Message from the Principal | Oxley Christian College

From the Principal | Oxley Christian College

Dear Friends,

Our opening weeks continue to be eventful. Information evenings and Senior School camps have been front and centre. But the investiture ceremonies for student leaders across the college were also highlights. On behalf of our community, I congratulate all students who have been selected by the college processes for appointments in leadership. We know students will fulfil the leadership mandate in an exemplary manner as they have committed to being their very best.

Leadership is an often complex matter, having many nuances of definition and expression. It is very much a contest of faith and courage for those difficult circumstances that can sometimes emerge. The truth of a situation can be as difficult as confronting things that are untrue. Courage is essential, whereas cowardice in the face of confronting situations is contagious.

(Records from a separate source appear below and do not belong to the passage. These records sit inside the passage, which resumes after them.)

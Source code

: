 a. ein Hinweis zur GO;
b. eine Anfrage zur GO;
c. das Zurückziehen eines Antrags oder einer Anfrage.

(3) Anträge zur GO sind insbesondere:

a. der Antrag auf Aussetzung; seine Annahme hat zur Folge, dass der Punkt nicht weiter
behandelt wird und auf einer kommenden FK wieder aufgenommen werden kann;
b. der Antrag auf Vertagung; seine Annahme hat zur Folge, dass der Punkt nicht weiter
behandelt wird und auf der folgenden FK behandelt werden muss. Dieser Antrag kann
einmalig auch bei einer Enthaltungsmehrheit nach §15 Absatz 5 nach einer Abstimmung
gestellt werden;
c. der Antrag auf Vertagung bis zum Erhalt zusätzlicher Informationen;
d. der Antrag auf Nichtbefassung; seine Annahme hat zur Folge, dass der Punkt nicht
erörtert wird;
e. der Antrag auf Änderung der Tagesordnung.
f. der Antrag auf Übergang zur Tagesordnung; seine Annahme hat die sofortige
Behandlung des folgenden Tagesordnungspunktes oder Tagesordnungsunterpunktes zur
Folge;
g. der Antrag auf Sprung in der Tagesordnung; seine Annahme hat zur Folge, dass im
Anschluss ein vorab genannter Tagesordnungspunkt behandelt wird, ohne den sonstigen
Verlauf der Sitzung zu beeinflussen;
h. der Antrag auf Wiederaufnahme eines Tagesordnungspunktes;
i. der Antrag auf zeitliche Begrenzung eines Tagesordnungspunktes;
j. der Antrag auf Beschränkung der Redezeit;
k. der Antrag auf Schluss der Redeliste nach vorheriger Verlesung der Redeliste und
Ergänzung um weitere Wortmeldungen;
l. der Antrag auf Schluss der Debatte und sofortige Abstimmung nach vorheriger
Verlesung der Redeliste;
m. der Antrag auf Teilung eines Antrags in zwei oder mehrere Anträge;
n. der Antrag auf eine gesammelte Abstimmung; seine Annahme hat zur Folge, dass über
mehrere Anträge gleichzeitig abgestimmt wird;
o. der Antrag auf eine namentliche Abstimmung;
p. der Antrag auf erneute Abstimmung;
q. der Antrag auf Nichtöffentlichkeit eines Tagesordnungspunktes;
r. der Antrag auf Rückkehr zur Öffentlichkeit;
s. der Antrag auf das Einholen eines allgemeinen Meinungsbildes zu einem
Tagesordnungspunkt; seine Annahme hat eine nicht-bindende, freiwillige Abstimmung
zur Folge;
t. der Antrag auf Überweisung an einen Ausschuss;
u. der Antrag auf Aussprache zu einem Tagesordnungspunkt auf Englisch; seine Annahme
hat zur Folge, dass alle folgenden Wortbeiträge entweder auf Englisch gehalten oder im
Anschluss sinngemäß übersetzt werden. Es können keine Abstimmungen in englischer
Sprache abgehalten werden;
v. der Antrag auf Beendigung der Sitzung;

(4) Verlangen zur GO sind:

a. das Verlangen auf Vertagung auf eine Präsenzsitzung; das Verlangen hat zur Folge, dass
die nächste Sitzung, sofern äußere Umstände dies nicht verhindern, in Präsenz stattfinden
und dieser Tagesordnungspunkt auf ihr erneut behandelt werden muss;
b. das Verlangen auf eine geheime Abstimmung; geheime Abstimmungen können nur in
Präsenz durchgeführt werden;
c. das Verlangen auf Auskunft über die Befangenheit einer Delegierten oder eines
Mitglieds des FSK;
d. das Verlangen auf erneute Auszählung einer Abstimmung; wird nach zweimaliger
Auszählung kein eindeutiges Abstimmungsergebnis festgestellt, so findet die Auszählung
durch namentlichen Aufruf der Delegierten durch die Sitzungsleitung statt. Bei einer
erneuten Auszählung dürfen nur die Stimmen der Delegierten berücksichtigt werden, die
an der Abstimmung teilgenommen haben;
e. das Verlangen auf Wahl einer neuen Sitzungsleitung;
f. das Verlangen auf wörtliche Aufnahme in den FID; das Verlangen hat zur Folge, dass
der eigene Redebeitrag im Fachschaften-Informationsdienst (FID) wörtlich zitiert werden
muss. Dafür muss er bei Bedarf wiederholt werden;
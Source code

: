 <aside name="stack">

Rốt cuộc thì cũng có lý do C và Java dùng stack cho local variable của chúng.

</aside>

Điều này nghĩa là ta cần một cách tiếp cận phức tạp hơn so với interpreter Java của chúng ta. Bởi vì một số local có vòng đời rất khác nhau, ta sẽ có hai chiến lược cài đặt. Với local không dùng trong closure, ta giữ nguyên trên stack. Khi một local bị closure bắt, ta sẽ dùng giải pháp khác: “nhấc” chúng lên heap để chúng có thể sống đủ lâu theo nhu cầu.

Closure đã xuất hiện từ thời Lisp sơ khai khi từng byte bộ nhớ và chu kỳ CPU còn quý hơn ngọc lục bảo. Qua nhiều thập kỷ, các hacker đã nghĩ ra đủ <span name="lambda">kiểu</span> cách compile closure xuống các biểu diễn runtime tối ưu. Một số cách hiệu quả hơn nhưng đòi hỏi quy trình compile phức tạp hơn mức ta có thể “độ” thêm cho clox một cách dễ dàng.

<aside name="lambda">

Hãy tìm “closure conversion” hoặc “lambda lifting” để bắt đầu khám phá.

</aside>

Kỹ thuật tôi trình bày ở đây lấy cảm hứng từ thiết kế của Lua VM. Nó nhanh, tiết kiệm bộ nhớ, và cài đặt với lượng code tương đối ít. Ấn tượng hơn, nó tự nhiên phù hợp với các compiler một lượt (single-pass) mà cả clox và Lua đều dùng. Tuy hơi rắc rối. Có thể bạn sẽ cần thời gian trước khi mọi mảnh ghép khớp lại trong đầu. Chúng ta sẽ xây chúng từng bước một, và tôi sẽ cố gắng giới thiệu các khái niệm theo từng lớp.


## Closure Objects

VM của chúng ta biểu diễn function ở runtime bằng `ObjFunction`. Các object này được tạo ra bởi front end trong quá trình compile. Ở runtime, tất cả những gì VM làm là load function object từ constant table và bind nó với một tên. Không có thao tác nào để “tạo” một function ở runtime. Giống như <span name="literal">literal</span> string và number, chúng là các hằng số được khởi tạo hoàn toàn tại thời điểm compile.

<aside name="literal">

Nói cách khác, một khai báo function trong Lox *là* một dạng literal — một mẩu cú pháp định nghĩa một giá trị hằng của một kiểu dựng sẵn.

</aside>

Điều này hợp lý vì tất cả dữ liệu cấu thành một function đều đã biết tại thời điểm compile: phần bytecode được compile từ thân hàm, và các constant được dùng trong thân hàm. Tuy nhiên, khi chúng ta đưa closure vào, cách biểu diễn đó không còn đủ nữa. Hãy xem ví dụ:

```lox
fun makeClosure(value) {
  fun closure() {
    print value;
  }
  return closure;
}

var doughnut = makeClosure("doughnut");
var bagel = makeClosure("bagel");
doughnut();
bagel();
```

Understanding leadership is often helped through the metaphor of warfare or alluding to its strategic principles. Warfare comes in many forms. Few leaders want to be tested by the threat of war, about which the current media is full of exemplars. But we know that an enemy will cause distractions on the side, in order to get an army to take its focus off the main agenda. An enemy will try to frustrate leaders and drain their resources and commitments. An enemy will try to find out the limits of what you will do. But the ground of all leadership remains the moral argument of what is right or wrong and what’s true. The tangible expressions of leadership are filtered by one’s values and mission, and the ultimate elements of purpose. This involves identifying what one is prepared to die for.

Great nations, and I suggest, great organisations and leaders, don’t get angry. They get strategic.

While we all know at Oxley that Christ is the primary model for Christian leaders and that His teaching on leadership was that a leader is essentially a humble servant, Jesus was also strategic.

Here we are concerned with big picture dreams of what might be, of inspiring others to come on board with our mission. We are concerned with forming community, gaining resources, planning, building, protecting ourselves, and the end points of our purpose for being here. In this space we are playing what Simon Sinek calls the infinite game. It’s about knowing the games others play alongside us, and that our successes are often short-lived. Here we know that there are contested beliefs and spaces for us to work for the common good of others. It is a space in which we must be prepared to consider what is worth losing one’s life for. It requires big dreams, courage and commitment in order to lead in this space. Our trust is that our College community is also developing with us a strategic approach to raising children with their best interests in mind.